DA leaders sound like average Americans when in comes to geopolitics: simplistic, chronically ignorant & plebeian. You could swear they live in Arkansas!
Most tragically is how they defer their entire thinking on geopolitics to Euro-America: a complete zombification!
Sad story! But also a culture shock if you think about it: a white dominated party under complete intellectual tutelage by western, equally ignorant white masters. Tragedy at its best! No original, autonomous or even critical thinking… ZERO!
When you hear them speak, you really wonder if these people know they are in Africa, global south and post-colonial country!

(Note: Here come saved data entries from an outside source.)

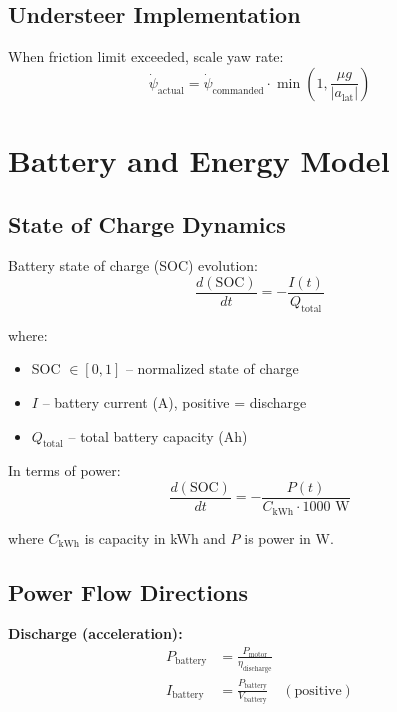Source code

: \documentclass[11pt,a4paper]{article}
\begin{document}
\subsection{Understeer Implementation}

When friction limit exceeded, scale yaw rate:
\begin{equation}
\dot{\psi}_{\text{actual}} = \dot{\psi}_{\text{commanded}} \cdot \min\left(1, \frac{\mu g}{|a_{\text{lat}}|}\right)
\end{equation}

\section{Battery and Energy Model}

\subsection{State of Charge Dynamics}

Battery state of charge (SOC) evolution:
\begin{equation}
\frac{d(\text{SOC})}{dt} = -\frac{I(t)}{Q_{\text{total}}}
\end{equation}

where:
\begin{itemize}
    \item SOC $\in [0, 1]$ -- normalized state of charge
    \item $I$ -- battery current (A), positive = discharge
    \item $Q_{\text{total}}$ -- total battery capacity (Ah)
\end{itemize}

In terms of power:
\begin{equation}
\frac{d(\text{SOC})}{dt} = -\frac{P(t)}{C_{\text{kWh}} \cdot 1000 \text{ W}}
\end{equation}

where $C_{\text{kWh}}$ is capacity in kWh and $P$ is power in W.

\subsection{Power Flow Directions}

\textbf{Discharge (acceleration):}
\begin{align}
P_{\text{battery}} &= \frac{P_{\text{motor}}}{\eta_{\text{discharge}}} \\
I_{\text{battery}} &= \frac{P_{\text{battery}}}{V_{\text{battery}}} \quad (\text{positive})
\end{align}
\end{document}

None of these categories, which are grounded in history and reality, inform any of their world view.
For decades, SAn finance ministers and reserve bank governors have enforced policies that benefit US producers and consumers at the expense of SAn producers and consumers.

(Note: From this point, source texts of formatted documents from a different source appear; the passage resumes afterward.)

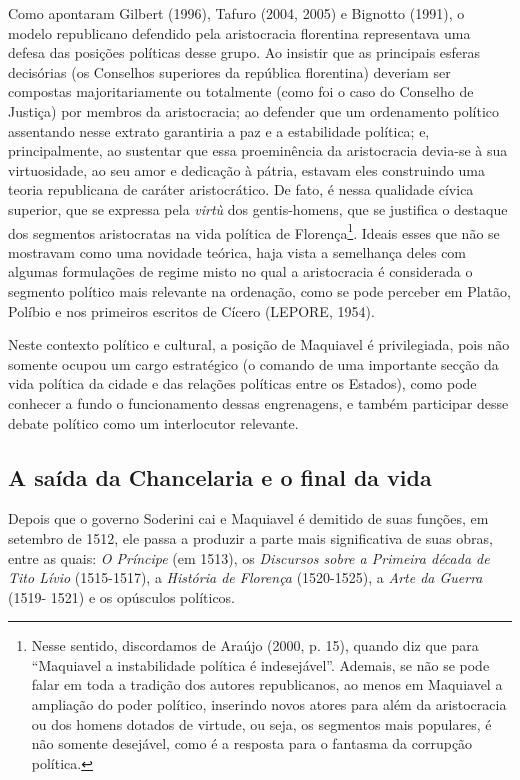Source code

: Como apontaram Gilbert (1996), Tafuro (2004, 2005) e Bignotto (1991), o
modelo republicano defendido pela aristocracia florentina representava
uma defesa das posições políticas desse grupo. Ao insistir que as
principais esferas decisórias (os Conselhos superiores da república
florentina) deveriam ser compostas majoritariamente ou totalmente (como
foi o caso do Conselho de Justiça) por membros da aristocracia; ao
defender que um ordenamento político assentando nesse extrato garantiria
a paz e a estabilidade política; e, principalmente, ao sustentar que
essa proeminência da aristocracia devia-se à sua virtuosidade, ao seu
amor e dedicação à pátria, estavam eles construindo uma teoria
republicana de caráter aristocrático. De fato, é nessa qualidade cívica
superior, que se expressa pela \emph{virtù} dos gentis-homens, que se
justifica o destaque dos segmentos aristocratas na vida política de
Florença\footnote{Nesse sentido, discordamos de Araújo (2000, p. 15),
  quando diz que para ``Maquiavel a instabilidade política é
  indesejável''. Ademais, se não se pode falar em toda a tradição dos
  autores republicanos, ao menos em Maquiavel a ampliação do poder
  político, inserindo novos atores para além da aristocracia ou dos
  homens dotados de virtude, ou seja, os segmentos mais populares, é não
  somente desejável, como é a resposta para o fantasma da corrupção
  política.}. Ideais esses que não se mostravam como uma novidade
teórica, haja vista a semelhança deles com algumas formulações de regime
misto no qual a aristocracia é considerada o segmento político mais
relevante na ordenação, como se pode perceber em Platão, Políbio e nos
primeiros escritos de Cícero (LEPORE, 1954).

Neste contexto político e cultural, a posição de Maquiavel é
privilegiada, pois não somente ocupou um cargo estratégico (o comando de
uma importante secção da vida política da cidade e das relações
políticas entre os Estados), como pode conhecer a fundo o funcionamento
dessas engrenagens, e também participar desse debate político como um
interlocutor relevante.

\subsection{A saída da Chancelaria e o final da vida}

Depois que o governo Soderini cai e Maquiavel é demitido de suas
funções, em setembro de 1512, ele passa a produzir a parte mais
significativa de suas obras, entre as quais: \emph{O Príncipe} (em
1513), os \emph{Discursos sobre a Primeira década de Tito Lívio}
(1515-1517), a \emph{História de Florença} (1520-1525), a \emph{Arte da
Guerra} (1519- 1521) e os opúsculos políticos.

Perhaps it’s time they stopped doing that?
SA monetary and fiscal policy thus far has been to keep costs for producers unnecessarily high so that they can’t compete with foreign producers, and to reduce the number of SAn consumers who can compete with foreign consumers when bidding for products available on the market.
A litre of diesel in 🇮🇷Iran is about R0.04 (4 cents) per litre. It’s R29 in 🇿🇦South Africa.

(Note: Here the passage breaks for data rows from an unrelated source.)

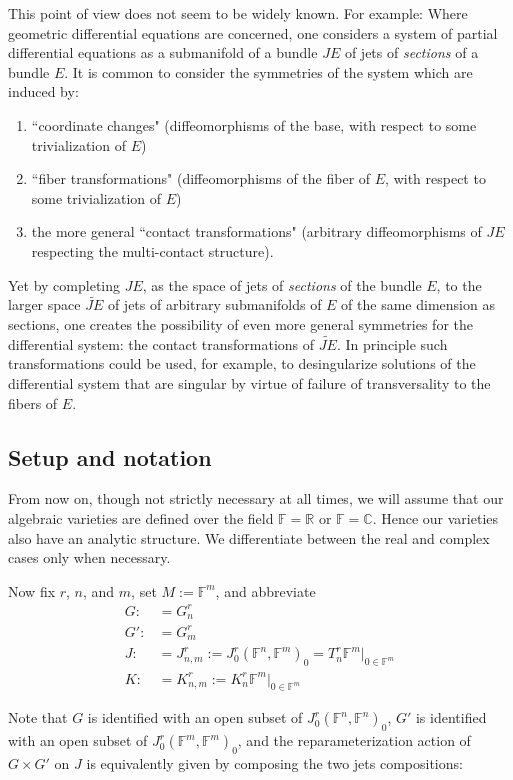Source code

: \documentclass[12pt]{article}
\numberwithin{equation}{section}
\theoremstyle{plain}
\theoremstyle{definition}
\newcommand{\R}{\mathbb{R}}
\newcommand{\C}{\mathbb{C}}
\newcommand{\Fb}{\mathbb{F}}
\begin{document}
This point of view does not seem to be widely known. For example: Where geometric differential equations are concerned, one considers a system of partial differential equations as a submanifold of a bundle $JE$ of jets of \emph{sections} of a bundle $E$. It is common to consider the symmetries of the system which are induced by:
\begin{enumerate}
\itemsep0em
\item{``coordinate changes" (diffeomorphisms of the base, with respect to some trivialization of $E$)}
\item{``fiber transformations" (diffeomorphisms of the fiber of $E$, with respect to some trivialization of $E$)}
\item{the more general ``contact transformations" (arbitrary diffeomorphisms of $JE$ respecting the multi-contact structure).}
\end{enumerate}
Yet by completing $JE$, as the space of jets of \emph{sections} of the bundle $E$, to the larger space $\widetilde{JE}$ of jets of arbitrary submanifolds of $E$ of the same dimension as sections, one creates the possibility of even more general symmetries for the differential system: the contact transformations of $\widetilde{JE}$. In principle such transformations could be used, for example, to desingularize solutions of the differential system that are singular by virtue of failure of transversality to the fibers of $E$.

\subsection{Setup and notation}
From now on, though not strictly necessary at all times, we will assume that our algebraic varieties are defined over the field $\Fb=\R$ or $\Fb=\C$. Hence our varieties also have an analytic structure. We differentiate between the real and complex cases only when necessary.

Now fix $r$, $n$, and $m$, set $M:=\Fb^{m}$, and abbreviate
\begin{align*}
G:&=G^{r}_{n}\\
G':&=G^{r}_{m}\\
J:&=J^{r}_{n,m}:=J^{r}_{0}(\Fb^{n},\Fb^{m})_{0}=T^{r}_{n}\Fb^{m}|_{0\in \Fb^{m}}\\
K:&=K^{r}_{n,m}:=K^{r}_{n}\Fb^{m}|_{0\in\Fb^{m}}
\end{align*}

Note that $G$ is identified with an open subset of $J^{r}_{0}(\Fb^{n},\Fb^{n})_{0}$, $G'$ is identified with an open subset of $J^{r}_{0}(\Fb^{m},\Fb^{m})_{0}$, and the reparameterization action of $G\times G'$ on $J$ is equivalently given by composing the two jets compositions:
\end{document}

Yes, Iran produces oil, but South Africa produces coal and makes fuel from that. So, that cannot be the reason.
The main reason for the high price is South Africa’s Basic Fuel Price which prices all fuel as if it were being imported from international refineries, even the fuel made from South African coal in Secunda.
The government says it does this because if Sasol didn’t sell it locally, SA would have to buy it from overseas at world prices anyway. Excellent reasoning right there👍🏾
Also, In Iran, the government heavily subsidises fuel to keep it cheap for citizens. In South Africa, the government does the opposite and instead uses fuel as a major source of tax revenue.
About R6 to R10 of every litre doesn’t go toward the fuel itself, but to the state, because that’s what a country that cares about its citizens does to them.
Serious industrial nations don’t take accountants as seriously as South Africa does.
In industrialising nations, like Vietnam and surrounding states, for instance, the most prestigious roles are found in engineering or industrial management because the economy is physically building things.
Meanwhile, in South Africa, SAICA’s CA(SA) is viewed as the ultimate golden ticket.
But it’s not only in developing/industrialising nations where accountants take a back seat. In the US, Germany and Japan, CEOs are generally product people or engineers, while in South Africa, a massive percentage of JSE-listed CEOs are chartered accountants.
The reason for this is that the South African economy has been deindustrialising for decades, so the existing companies don’t grow by inventing new things or expanding production. They “grow” through the financial engineering of mergers, acquisitions, cost-cutting, and “tax optimisation”.
The consequence of this is that if you compare SA to an employment-dense industrialiser like Vietnam, you find that the latter focuses on vocational excellence. Over there, an accountant is just a back-office functionary who supports the factory. The hero is the plant manager who meets a production quota.
But South Africa, to its detriment, is obsessed with compliance excellence. The factory, if it even exists, is a “risk” to be managed, and the chartered accountant is the high-priest who tells the board if that risk is acceptable.
By taking accountants this seriously, South Africa has perfected the art of measuring value, but has neglected the art of creating real tangible value.
The worship and adoration of the CA(SA) is a symptom of a services-led economy that has skipped the labour-intensive industrialisation phase, and this is primarily why the unemployment epidemic cannot be resolved.